Besides Tablet & Pen
and Just Kids
, here are some books I’ve read in the last month or so: Foreign Bodies
by Cynthia Ozick, Life
by Keith Richards, Mary Ann in Autumn
by Armistead Maupin, Conversations with Myself
by Nelson Mandela, Great House
by Nicole Krauss, By Nightfall
by Michael Cunningham, Nemesis
by Philip Roth, In His Own Write and a Spaniard in the Works
by John Lennon, The Silent Season of a Hero
by Gay Talese, Room
by Emma Donoghue, Full Dark, No Stars
by Stephen King, A Week at the Airport
by Alain de Botton.
All of them were read for work, but almost all of them were books I wanted to read anyway, which raises some interesting questions, I suppose, about what the nature of work is. There are times — 10:30 on a Tuesday morning, say, when I’m reading on the couch with a cup of coffee and the dog at my feet — when I half-expect the work police to kick down the door and drag me away... but then, that’s also how I felt when I was spending more time in an office, wasting time on the computer, checking Facebook and the latest baseball scores.
Perhaps it all gets back to that question of engagement, of what we want (or are lucky enough) to spend our time doing, the meaning we bestow on our lives. Why do I read? I ask again. To get lost in it, to feel that tickle of anticipation and excitement that comes from the direct connection to another human mind.
For me, of course, this gets tangled up with what I do for a living — reviewing books. The last time I read a book for pleasure (a strange designation, don’t you think, since reading is both work and pleasure, no matter who you do it for) was over the summer, when I re-read Kurt Vonnegut’s Slaughterhouse-Five for the first time in many years. I was in the house where I had first read the novel as a teenager, and there was something about that layering, that sense of what had changed and what had not (in the house, in my reading, in myself) that seemed to reverberate, if not in a way I could have imagined when I began. As it turns out, I wrote about that also, which suggests how blurry the line between work and pleasure really is. What does it mean when you turn the thing you love into your vocation? What happens when your passion becomes your job?

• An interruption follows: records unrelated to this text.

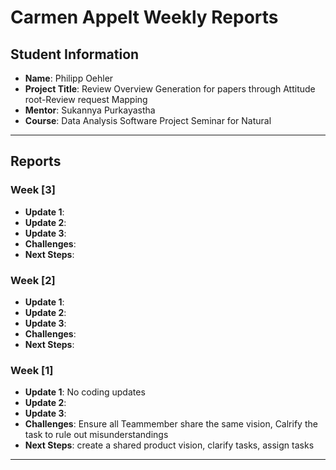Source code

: # Carmen Appelt Weekly Reports

## Student Information
- **Name**: Philipp Oehler
- **Project Title**: Review Overview Generation for papers through Attitude root-Review request Mapping 
- **Mentor**: Sukannya Purkayastha
- **Course**: Data Analysis Software Project Seminar for Natural 

---

## Reports

### Week [3]

- **Update 1**: 
- **Update 2**: 
- **Update 3**: 
- **Challenges**: 
- **Next Steps**: 

### Week [2]

- **Update 1**: 
- **Update 2**: 
- **Update 3**: 
- **Challenges**: 
- **Next Steps**: 

### Week [1]

- **Update 1**: No coding updates 
- **Update 2**: 
- **Update 3**: 
- **Challenges**: Ensure all Teammember share the same vision, Calrify the task to rule out misunderstandings
- **Next Steps**: create a shared product vision, clarify tasks, assign tasks

---
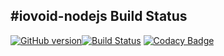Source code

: #iovoid-nodejs
Build Status
------------
[![GitHub version](https://badge.fury.io/gh/io4%2Fiovoid-nodejs.svg)](http://badge.fury.io/gh/io4%2Fiovoid-nodejs)[![Build Status](https://travis-ci.org/io4/iovoid-nodejs.svg)](https://travis-ci.org/io4/iovoid-nodejs) [![Codacy Badge](https://www.codacy.com/project/badge/f9156bdcd9e64aca8ba3aacb8c7c5285)](https://www.codacy.com/public/fiegllucas/iovoid-nodejs)
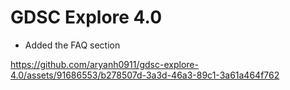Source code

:# GDSC Explore 4.0

* Added the FAQ section


https://github.com/aryanh0911/gdsc-explore-4.0/assets/91686553/b278507d-3a3d-46a3-89c1-3a61a464f762

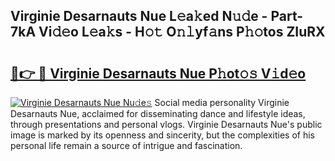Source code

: ## Virginie Desarnauts Nue L𝚎a𝚔ed N𝚞𝚍e - Part-7kA Vi𝚍𝚎o L𝚎a𝚔s - H𝚘𝚝 O𝚗𝚕yf𝚊ns P𝚑𝚘tos ZIuRX

# <h2><a href="http://kf9aggd.oniu.top/?m=Virginie+Desarnauts+Nue">🔗👉 🔴 Virginie Desarnauts Nue P𝚑ot𝚘𝚜 V𝚒d𝚎o</a></h2>

[![Virginie Desarnauts Nue Nu𝚍e𝚜](https://i.imgur.com/0qMVB7G.gif)](http://kf9aggd.oniu.top/?m=Virginie+Desarnauts+Nue)
Social media personality Virginie Desarnauts Nue, acclaimed for disseminating dance and lifestyle ideas, through presentations and personal vlogs. Virginie Desarnauts Nue's public image is marked by its openness and sincerity, but the complexities of his personal life remain a source of intrigue and fascination.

In some sense, this was a factor in the difficulties that inspired me to write The Lost Art of Reading — both the essay and the book. If you read all day to make a living, how do you prevent it from becoming a chore? You find yourself distracted, pulling away, as we all do from the tasks that are required of us, looking for a bit of respite in the noise.
And yet, the noise is just a lot of sound and fury, smoke and mirrors, sturm und drang.